- About this task -
From the data below, retype exactly the lines starting with the one that contains "- Install miniconda" and ending with the one that contains "- Repeat that", both included.

Collected data:

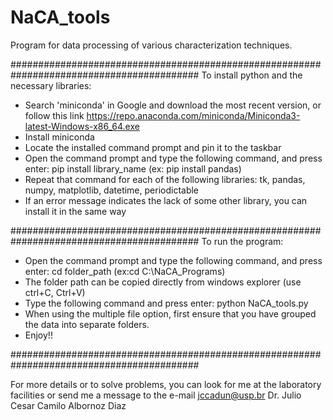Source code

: # NaCA_tools
Program for data processing of various characterization techniques.

##########################################################################################
To install python and the necessary libraries:
- Search 'miniconda' in Google and download the most recent version, or follow this link https://repo.anaconda.com/miniconda/Miniconda3-latest-Windows-x86_64.exe
- Install miniconda
- Locate the installed command prompt and pin it to the taskbar
- Open the command prompt and type the following command, and press enter: pip install library_name (ex: pip install pandas)
- Repeat that command for each of the following libraries: tk, pandas, numpy, matplotlib, datetime, periodictable
- If an error message indicates the lack of some other library, you can install it in the same way

##########################################################################################
To run the program:
- Open the command prompt and type the following command, and press enter: cd folder_path (ex:cd C:\NaCA_Programs)
- The folder path can be copied directly from windows explorer (use ctrl+C, Ctrl+V)
- Type the following command and press enter: python NaCA_tools.py
- When using the multiple file option, first ensure that you have grouped the data into separate folders.
- Enjoy!!

##########################################################################################

For more details or to solve problems, you can look for me at the laboratory facilities or send me a message to the e-mail jccadun@usp.br
Dr. Julio Cesar Camilo Albornoz Diaz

- Reply -
- Install miniconda
- Locate the installed command prompt and pin it to the taskbar
- Open the command prompt and type the following command, and press enter: pip install library_name (ex: pip install pandas)
- Repeat that command for each of the following libraries: tk, pandas, numpy, matplotlib, datetime, periodictable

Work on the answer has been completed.